Gli organoidi non sono un sistema, quindi manca l'interazione dell'organo sotto esame con gli altri organi. “Questa è una limitazione ma anche un vantaggio perché il modello è semplificato ed è influenzato da meno interazioni”. Questi piccoli modelli di organo sono prodotti a partire da cellule staminali umane. “Sono un modello che permette di testare farmaci sull'uomo. Ciò significa che potrebbero essere testati anche sulle cellule del paziente, favorendo una personalizzazione della medicina. Inoltre, forniscono un modello relativamente facile da preparare per quelle malattie per cui non esiste un modello animale o se esiste non è in grado di riprodurre tutte le manifestazioni che si rilevano nell'uomo”, ha puntualizzato Pietrogrande.
L'iter per realizzare gli organoidi può variare da pochi giorni ad alcuni mesi, “ma una volta che il protocollo è stato perfezionato lo si può applicare su larga scala, senza limitazioni di numero di campioni”. Infine, affinché gli organoidi possano diffondersi nei trials clinici dovrebbero diventare modelli altamente replicabili.
“Purtroppo questo dipende molto dal protocollo seguito e dalla linea cellulare di partenza. Quest'ultima può avere un background epigenetico diverso a seconda delle condizioni in cui sono state equilibrate”. In altre parole, l'ambiente in cui le cellule crescono e si nutrono può influenzare l'espressione di determinati geni che sono “accesi” o “spenti” da veri e propri interruttori molecolari. “Per scongiurare una grande variabilità nei campioni, occorre fare molti controlli a livello delle cellule staminali di partenza in modo che siano standardizzate. Tuttavia, la variabilità esiste anche in natura e nemmeno in un clinical trial tradizionale si riscontra la guarigione nella totalità dei pazienti”, ha concluso Pietrogrande.
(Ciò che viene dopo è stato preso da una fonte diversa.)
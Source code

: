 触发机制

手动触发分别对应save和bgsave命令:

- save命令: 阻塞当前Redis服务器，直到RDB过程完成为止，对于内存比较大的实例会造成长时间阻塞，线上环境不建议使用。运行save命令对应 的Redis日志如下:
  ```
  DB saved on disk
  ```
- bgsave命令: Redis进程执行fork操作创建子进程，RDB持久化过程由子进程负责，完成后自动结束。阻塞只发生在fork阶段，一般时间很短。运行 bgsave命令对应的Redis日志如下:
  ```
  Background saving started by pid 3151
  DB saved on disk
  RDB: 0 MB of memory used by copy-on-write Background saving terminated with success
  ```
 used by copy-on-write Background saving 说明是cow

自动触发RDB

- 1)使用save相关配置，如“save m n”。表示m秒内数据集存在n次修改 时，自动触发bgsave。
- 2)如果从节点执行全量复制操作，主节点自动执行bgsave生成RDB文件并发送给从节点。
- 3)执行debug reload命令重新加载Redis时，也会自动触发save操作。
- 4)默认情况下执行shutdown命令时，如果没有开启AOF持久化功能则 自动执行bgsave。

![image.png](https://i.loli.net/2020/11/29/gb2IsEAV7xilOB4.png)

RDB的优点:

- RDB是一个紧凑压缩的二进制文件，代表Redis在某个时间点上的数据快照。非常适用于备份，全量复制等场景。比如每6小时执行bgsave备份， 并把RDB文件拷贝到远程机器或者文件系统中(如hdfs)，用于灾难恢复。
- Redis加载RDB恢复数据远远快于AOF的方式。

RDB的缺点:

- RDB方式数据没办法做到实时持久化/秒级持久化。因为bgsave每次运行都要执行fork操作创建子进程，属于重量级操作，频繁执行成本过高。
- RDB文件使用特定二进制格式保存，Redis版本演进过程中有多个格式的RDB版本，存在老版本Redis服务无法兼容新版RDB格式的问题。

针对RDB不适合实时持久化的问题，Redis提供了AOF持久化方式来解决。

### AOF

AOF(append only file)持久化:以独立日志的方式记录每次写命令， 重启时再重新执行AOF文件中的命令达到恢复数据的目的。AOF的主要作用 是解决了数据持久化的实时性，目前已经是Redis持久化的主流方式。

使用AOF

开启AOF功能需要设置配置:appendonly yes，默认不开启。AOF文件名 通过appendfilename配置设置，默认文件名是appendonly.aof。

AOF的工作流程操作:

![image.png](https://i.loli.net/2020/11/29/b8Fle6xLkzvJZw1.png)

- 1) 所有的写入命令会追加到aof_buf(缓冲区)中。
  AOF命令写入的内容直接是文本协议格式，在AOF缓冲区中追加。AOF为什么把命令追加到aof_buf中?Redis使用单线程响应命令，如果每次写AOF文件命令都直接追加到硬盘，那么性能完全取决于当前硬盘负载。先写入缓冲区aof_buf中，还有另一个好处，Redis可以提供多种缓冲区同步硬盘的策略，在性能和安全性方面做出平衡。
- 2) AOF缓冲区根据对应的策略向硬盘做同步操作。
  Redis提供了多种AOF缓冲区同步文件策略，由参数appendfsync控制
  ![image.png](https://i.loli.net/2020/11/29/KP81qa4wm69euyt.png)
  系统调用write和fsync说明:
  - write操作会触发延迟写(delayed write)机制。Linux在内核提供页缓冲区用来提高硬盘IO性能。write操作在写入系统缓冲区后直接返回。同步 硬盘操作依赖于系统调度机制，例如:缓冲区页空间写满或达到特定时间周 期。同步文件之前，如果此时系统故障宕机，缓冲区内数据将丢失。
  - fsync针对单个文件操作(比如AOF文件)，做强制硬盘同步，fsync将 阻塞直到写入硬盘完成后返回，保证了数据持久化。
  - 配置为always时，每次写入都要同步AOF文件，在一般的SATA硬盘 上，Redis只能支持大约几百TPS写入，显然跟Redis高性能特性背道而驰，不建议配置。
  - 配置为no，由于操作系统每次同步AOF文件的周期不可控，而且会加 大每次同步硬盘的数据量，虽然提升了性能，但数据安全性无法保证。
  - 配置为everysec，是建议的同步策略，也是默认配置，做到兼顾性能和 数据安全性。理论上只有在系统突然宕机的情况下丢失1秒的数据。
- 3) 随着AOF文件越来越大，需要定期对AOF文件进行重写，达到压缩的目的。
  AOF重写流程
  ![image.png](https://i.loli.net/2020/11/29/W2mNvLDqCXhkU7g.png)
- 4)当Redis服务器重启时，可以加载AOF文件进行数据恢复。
Un ulteriore passo per confermare gli esiti di questa ricerca sarebbe quello di testare l'azione dei due farmaci su altri modelli animali. Nell'articolo un primo test è stato fatto su Zebra fish, un modello che ha confermato i risultati ottenuti sugli organoidi. “Nel prossimo futuro si potrebbe ampliare la sperimentazione anche all'uomo. Infatti ci sono studi, purtroppo basati su un numero esiguo di casi, in cui la rapamicina è somministrata a donne incinte”.